By comparison this truenas box also has a ZRaid with 3 x 4TB SSD and a 9 spinning disc array and I get better performance from these.

So I know one on is likely to say, oh it's probably this or that but what I would love to know is *how* you would go about troubleshooting this?

So one thing I would try is to delete this pool and start with just a single NVMe drive and compare and try some other combinations.

But is using dd a good idea? Is there a better way to benchmark? The dd command is basically dd if=/dev/zero of='/mnt/Blaze/Blaze Drive/tmp.zero' bs=2048k count=50k

I don't believe the card should be an issue - it does the right thing with PCI lanes and does it on board.

So any pointers really welcome...

thanks
Paul

 

[Rand]

dd is a single write (or read) process - nvme drives are designed for high performance with multiple parallel access patterns or higher queue depths.
High performance you see in regular nvme drives for single threaded operations are usually cache driven, the only real exception is (was) Optane NVME drives which have very good single threaded performance.

If your use case will include multiple parallel write processes (multiple video editors for example), try to recreate the scenario with something like fio using realistic block sizes, parallel streams and potentially queue depths (multiple ideally independent activities triggered by a single client).

Bear in mind that accessing this over the network will be slower than the local test as well.

 

[NugentS]

Another vote for fio here

 

[paulinventome]

dd is a single write (or read) process - nvme drives are designed for high performance with multiple parallel access patterns or higher queue depths.
High performance you see in regular nvme drives for single threaded operations are usually cache driven, the only real exception is (was) Optane NVME drives which have very good single threaded performance.

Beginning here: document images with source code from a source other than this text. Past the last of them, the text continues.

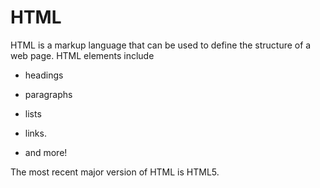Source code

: # HTML

HTML is a markup language that can be used to define the structure of a web page. HTML elements include

* headings
* paragraphs
* lists
* links.
* and more!

The most recent major version of HTML is HTML5.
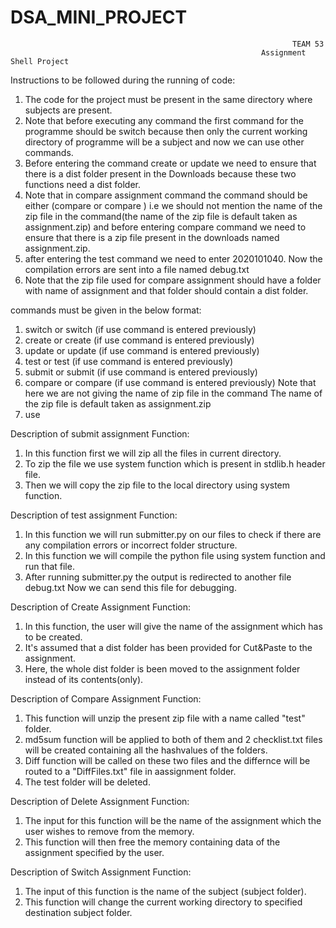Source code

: # DSA_MINI_PROJECT
                                                                   TEAM 53
                                                            Assignment Shell Project
Instructions to be followed during the running of code:
1. The code for the project must be present in the same directory where subjects are present.
2. Note that before executing any command the first command for the programme should be switch because then only the current working directory of programme will be a subject and now we can use other commands.
3. Before entering the command create or update we need to ensure that there is a dist folder present in the Downloads because these two functions need a dist folder.
4. Note that in compare assignment command the command should be either (compare or compare <name of assignment>) i.e we should not mention the name of the zip file in the command(the name of the zip file is default taken as assignment.zip) and before entering compare command we need to ensure that there is a zip file present in the downloads named assignment.zip.
5. after entering the test command we need to enter 2020101040. Now the compilation errors are sent into a file named debug.txt
6. Note that the zip file used for compare assignment should have a folder with name of assignment and that folder should contain a dist folder.

commands must be given in the below format:
1. switch <name of assignment> or switch (if use command is entered previously)
2. create <name of assignment> or create (if use command is entered previously)
3. update <name of assignment> or update (if use command is entered previously)
4. test <name of assignment> or test (if use command is entered previously)
5. submit <name of assignment> or submit (if use command is entered previously)
6. compare <name of assignment> or compare (if use command is entered previously) Note that here we are not giving the name of zip file in the command The name of the zip file is default taken as assignment.zip
7. use <name of assignment> 


Description of submit assignment Function:
1. In this function first we will zip all the files in current directory.
2. To zip the file we use system function which is present in stdlib.h header file.
3. Then we will copy the zip file to the local directory using system function.

Description of test assignment Function:
1. In this function we will run submitter.py on our files to check if there are any compilation errors or incorrect folder structure.
2. In this function we will compile the python file using system function and run that file.
3. After running submitter.py the output is redirected to another file debug.txt Now we can send this file for debugging.

Description of Create Assignment Function:
1. In this function, the user will give the name of the assignment which has to be created.
2. It's assumed that a dist folder has been provided for Cut&Paste to the assignment.
3. Here, the whole dist folder is been moved to the assignment folder instead of its contents(only).

Description of Compare Assignment Function:
1. This function will unzip the present zip file with a name called "test" folder.
2. md5sum function will be applied to both of them and 2 checklist.txt files will be created containing all the hashvalues of the folders.
3. Diff function will be called on these two files and the differnce will be routed to a "DiffFiles.txt" file in aassignment folder.
4. The test folder will be deleted.

Description of Delete Assignment Function:
1. The input for this function will be the name of the assignment which the user wishes to remove from the memory.
2. This function will then free the memory containing data of the assignment specified by the user.

Description of Switch Assignment Function:
1. The input of this function is the name of the subject (subject folder).
2. This function will change the current working directory to specified destination subject folder.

If your use case will include multiple parallel write processes (multiple video editors for example), try to recreate the scenario with something like fio using realistic block sizes, parallel streams and potentially queue depths (multiple ideally independent activities triggered by a single client).

Bear in mind that accessing this over the network will be slower than the local test as well.

Thank you!

Well I noticed abysmal performance just reading and writing from a single machine. Read of 50 to 100MB/s. I used dd locally to rule out networking. If I use dd for all my pools then from a relative view the NVMe is the poorest performer which tells me that something isn't right.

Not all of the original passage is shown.